Gut zu wissen, dass es auch in Vampirfamilien Streit mit dem Nachwuchs gibt, hehe!

Gruss


Ingo Gärtner (31.08.2004)

Hallo Metevelis! Oh, es freut mich, dass du noch dabei bist! Herzliche Grüße

salzhering (31.08.2004)

Interessant, interessant. Es bleibt weiterhin spannend. Mir gefällt deine Art zu schreiben sehr gut. Das ist mal eine andere Vampir-Geschichte.

Metevelis (30.08.2004)

Hallo Jey! Vielen Dank, das höre ich gerne. Bin gespannt, wie Dir der neue Teil dann gefällt, wenn Du ihn gelesen hast. Hast Du hier auch etwas veröffentlicht? Ich finde Deinen Nick hier gar nicht.
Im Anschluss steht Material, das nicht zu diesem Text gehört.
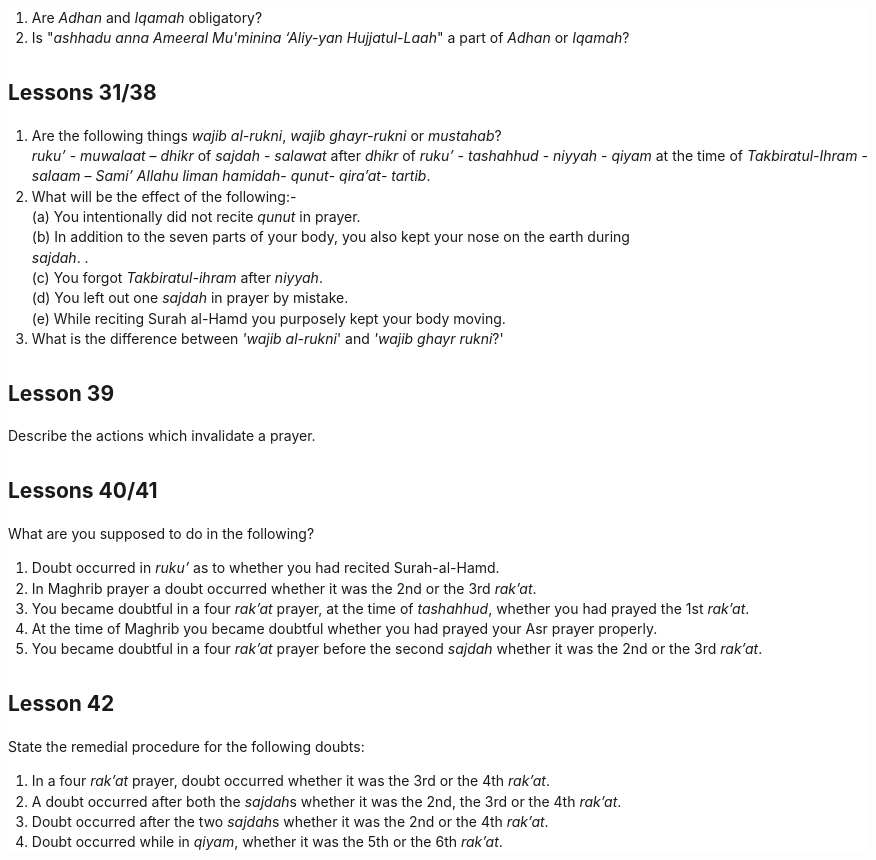 1. Are *Adhan* and *Iqamah* obligatory?  
 2. Is "*ashhadu anna Ameeral Mu'minina ‘Aliy-yan Hujjatul-Laah*" a part
of *Adhan* or *Iqamah*?

Lessons 31/38
-------------

1. Are the following things *wajib al-rukni*, *wajib ghayr-rukni* or
*mustahab*?  
*ruku’* - *muwalaat* – *dhikr* of *sajdah* - *salawat* after *dhikr* of
*ruku’* - *tashahhud* - *niyyah* - *qiyam* at the time of
*Takbiratul-Ihram* - *salaam* – *Sami’ Allahu liman hamidah*- *qunut*-
*qira’at*- *tartib*.  
 2. What will be the effect of the following:-  
 (a) You intentionally did not recite *qunut* in prayer.  
 (b) In addition to the seven parts of your body, you also kept your
nose on the earth during  
*sajdah*. .  
 (c) You forgot *Takbiratul-ihram* after *niyyah*.  
 (d) You left out one *sajdah* in prayer by mistake.  
 (e) While reciting Surah al-Hamd you purposely kept your body moving.  
 3. What is the difference between *'wajib al-rukni*' and *'wajib ghayr
rukni*?'

Lesson 39
---------

Describe the actions which invalidate a prayer.

Lessons 40/41
-------------

What are you supposed to do in the following?  
 1. Doubt occurred in *ruku’* as to whether you had recited
Surah-al-Hamd.  
 2. In Maghrib prayer a doubt occurred whether it was the 2nd or the 3rd
*rak’at*.  
 3. You became doubtful in a four *rak’at* prayer, at the time of
*tashahhud*, whether you had prayed the 1st *rak’at*.  
 4. At the time of Maghrib you became doubtful whether you had prayed
your Asr prayer properly.  
 5. You became doubtful in a four *rak’at* prayer before the second
*sajdah* whether it was the 2nd or the 3rd *rak’at*.

Lesson 42
---------

State the remedial procedure for the following doubts:  
 1. In a four *rak’at* prayer, doubt occurred whether it was the 3rd or
the 4th *rak’at*.  
 2. A doubt occurred after both the *sajdah*s whether it was the 2nd,
the 3rd or the 4th *rak’at*.  
 3. Doubt occurred after the two *sajdah*s whether it was the 2nd or the
4th *rak’at*.  
 4. Doubt occurred while in *qiyam*, whether it was the 5th or the 6th
*rak’at*.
Liebe Grüße

salzi (30.08.2004)

noch hab ich den teil nicht gelesen, aber ich habe ihn mit spannung erwartet.du hast viel talent, zumindest was ich über deine lamia-folge sagen kann. die anderen geschichten hab ich noch nicht gelesen, ehrlich gesagt. aber das komm noch.